### To do
Print nothing beyond the line with "إستخدامنا للشكل الأوّل": every line from the beginning of the data up to it, that line included, and no pictures.

### Available data
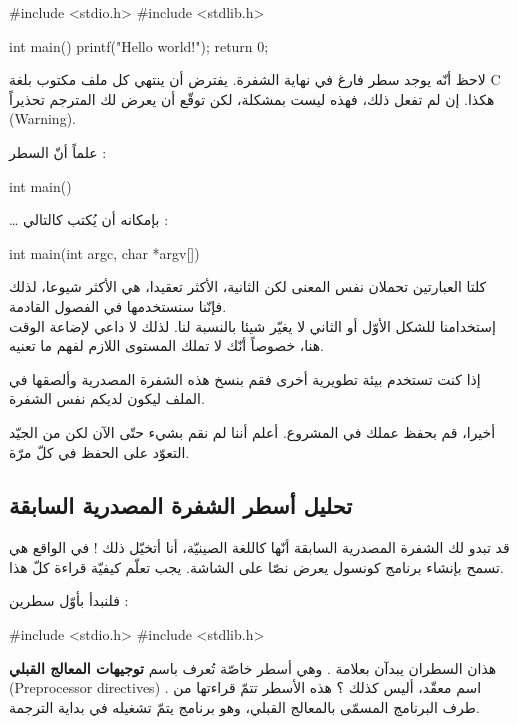 \begin{Csource}
#include <stdio.h>
#include <stdlib.h>

int main()
{
    printf("Hello world!\n");
    return 0;
}

\end{Csource}

\begin{information}
لاحظ أنّه يوجد سطر فارغ في نهاية الشفرة. يفترض أن ينتهي كل ملف مكتوب بلغة
\textenglish{C}
هكذا. إن لم تفعل ذلك، فهذه ليست بمشكلة، لكن توقّع أن يعرض لك المترجم تحذيراً
(\textenglish{Warning}).
\end{information}

علماً أنّ السطر :
\begin{Csource}
  int main()
\end{Csource}
\dots
بإمكانه أن يُكتب كالتالي :
\begin{Csource}
  int main(int argc, char *argv[])
\end{Csource}

كلتا العبارتين تحملان نفس المعنى لكن الثانية، الأكثر تعقيدا، هي الأكثر شيوعا، لذلك فإنّنا سنستخدمها في الفصول القادمة.\\
إستخدامنا للشكل الأوّل أو الثاني لا يغيّر شيئا بالنسبة لنا. لذلك لا داعي لإضاعة الوقت هنا، خصوصاً أنّك لا تملك المستوى اللازم لفهم ما تعنيه.

إذا كنت تستخدم بيئة تطويرية أخرى فقم بنسخ هذه الشفرة المصدرية وألصقها في الملف  ليكون لديكم نفس الشفرة.

أخيرا، قم بحفظ عملك في المشروع. أعلم أننا لم نقم بشيء حتّى الآن لكن من الجيّد التعوّد على الحفظ في كلّ مرّة.

\subsection{تحليل أسطر الشفرة المصدرية السابقة}
قد تبدو لك الشفرة المصدرية السابقة أنّها كاللغة الصينيّة، أنا أتخيّل ذلك ! في الواقع هي تسمح بإنشاء برنامج كونسول يعرض نصّا على الشاشة. يجب تعلّم كيفيّة قراءة كلّ هذا.

فلنبدأ بأوّل سطرين :
\begin{Csource}
#include <stdio.h>
#include <stdlib.h>
\end{Csource}

هذان السطران يبدآن بعلامة
\InlineCode{\#}.
وهي أسطر خاصّة تُعرف باسم
\textbf{توجيهات المعالج القبلي}
(\textenglish{Preprocessor directives})
. اسم معقّد، أليس كذلك ؟ هذه الأسطر تتمّ قراءتها من طرف البرنامج المسمّى بالمعالج القبلي، وهو برنامج يتمّ تشغيله في بداية الترجمة.

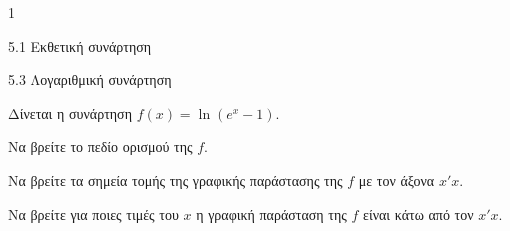 \begin{ylh}{1}
\item 5.1 Εκθετική συνάρτηση
\item 5.3 Λογαριθμική συνάρτηση
\end{ylh}
Δίνεται η συνάρτηση $f(x) = \ln(e^x - 1)$.
\begin{alist}
\item Να βρείτε το πεδίο ορισμού της $f$.
\item Να βρείτε τα σημεία τομής της γραφικής παράστασης της $f$ με τον άξονα $x'x$.
\item Να βρείτε για ποιες τιμές του $x$ η γραφική παράσταση της $f$ είναι κάτω από τον $x'x$.
\end{alist}

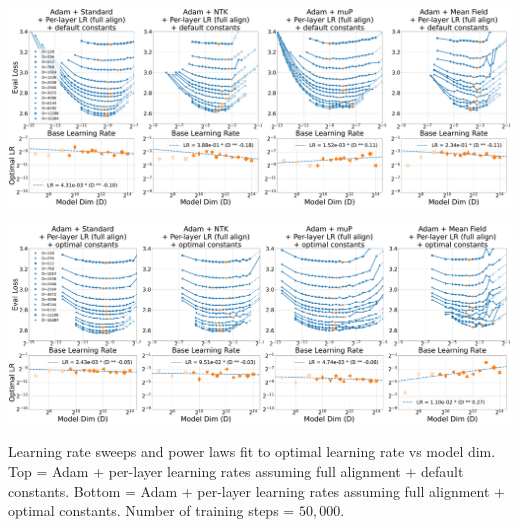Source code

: \documentclass{article}
\theoremstyle{plain}
\theoremstyle{definition}
\theoremstyle{remark}
\begin{document}
\thispagestyle{plain}
\begin{SidewaysFigure}
\includegraphics[width=\linewidth]{icml2024/figures/lr_sweeps/appendix/adam/adam+50k_steps_per_module_lr.pdf}

\figvspace

\includegraphics[width=\linewidth]{icml2024/figures/lr_sweeps/appendix/adam/adam+50k_steps_per_module_lr_optimal_constants.pdf}
\caption{Learning rate sweeps and power laws fit to optimal learning rate vs model dim. Top = Adam + per-layer learning rates assuming full alignment + default constants. Bottom = Adam + per-layer learning rates assuming full alignment + optimal constants. Number of training steps = $50{,}000$.}
\end{SidewaysFigure}
\clearpage
\end{document}
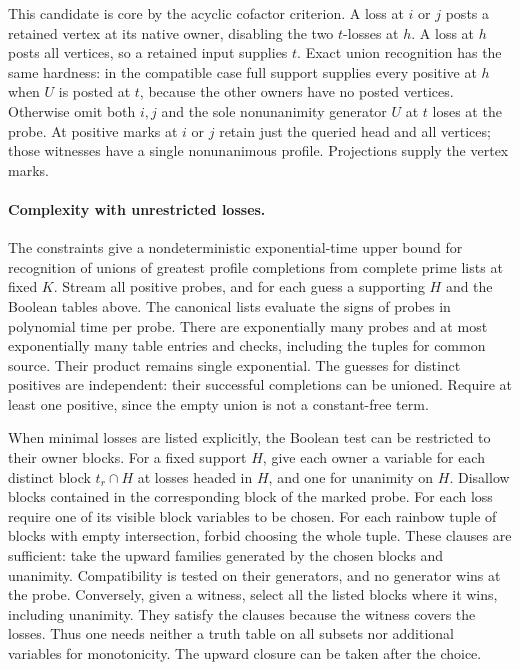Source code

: This candidate is core by the acyclic cofactor criterion.
A loss at $i$ or $j$ posts a retained vertex at its native
owner, disabling the two $t$-losses at $h$. A loss at $h$
posts all vertices, so a retained input supplies $t$.
Exact union recognition has the same hardness: in the
compatible case full support supplies every positive at $h$
when $U$ is posted at $t$, because the other owners have
no posted vertices. Otherwise omit both $i,j$ and the
sole nonunanimity generator $U$ at $t$ loses at the probe.
At positive marks at $i$ or $j$ retain just the queried
head and all vertices; those witnesses have a single
nonunanimous profile. Projections supply the vertex marks.

\paragraph{Complexity with unrestricted losses.}
The constraints give a nondeterministic exponential-time upper
bound for recognition of unions of greatest profile completions
from complete prime lists at fixed $K$. Stream all positive
probes, and for each guess a supporting $H$ and the Boolean
tables above. The canonical lists evaluate the signs of probes
in polynomial time per probe. There are exponentially many
probes and at most exponentially many table entries and checks,
including the tuples for common source. Their product remains
single exponential. The guesses for distinct positives are
independent: their successful completions can be unioned.
Require at least one positive, since the empty union is
not a constant-free term.

When minimal losses are listed explicitly, the Boolean test can
be restricted to their owner blocks. For a fixed support $H$,
give each owner a variable for each distinct block $t_r\cap H$
at losses headed in $H$, and one for unanimity on $H$. Disallow
blocks contained in the corresponding block of the marked probe.
For each loss require one of its visible block variables to be
chosen. For each rainbow tuple of blocks with empty intersection,
forbid choosing the whole tuple. These clauses are sufficient:
take the upward families generated by the chosen blocks and
unanimity. Compatibility is tested on their generators, and
no generator wins at the probe. Conversely, given a witness,
select all the listed blocks where it wins, including unanimity.
They satisfy the clauses because the witness covers the losses.
Thus one needs neither a truth table on all subsets nor
additional variables for monotonicity. The upward closure can
be taken after the choice.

### Result of the task
 \begin{Csource}
#include <stdio.h>
#include <stdlib.h>

int main()
{
    printf("Hello world!\n");
    return 0;
}

\end{Csource}

\begin{information}
لاحظ أنّه يوجد سطر فارغ في نهاية الشفرة. يفترض أن ينتهي كل ملف مكتوب بلغة
\textenglish{C}
هكذا. إن لم تفعل ذلك، فهذه ليست بمشكلة، لكن توقّع أن يعرض لك المترجم تحذيراً
(\textenglish{Warning}).
\end{information}

علماً أنّ السطر :
\begin{Csource}
  int main()
\end{Csource}
\dots
بإمكانه أن يُكتب كالتالي :
\begin{Csource}
  int main(int argc, char *argv[])
\end{Csource}

كلتا العبارتين تحملان نفس المعنى لكن الثانية، الأكثر تعقيدا، هي الأكثر شيوعا، لذلك فإنّنا سنستخدمها في الفصول القادمة.\\
إستخدامنا للشكل الأوّل أو الثاني لا يغيّر شيئا بالنسبة لنا. لذلك لا داعي لإضاعة الوقت هنا، خصوصاً أنّك لا تملك المستوى اللازم لفهم ما تعنيه.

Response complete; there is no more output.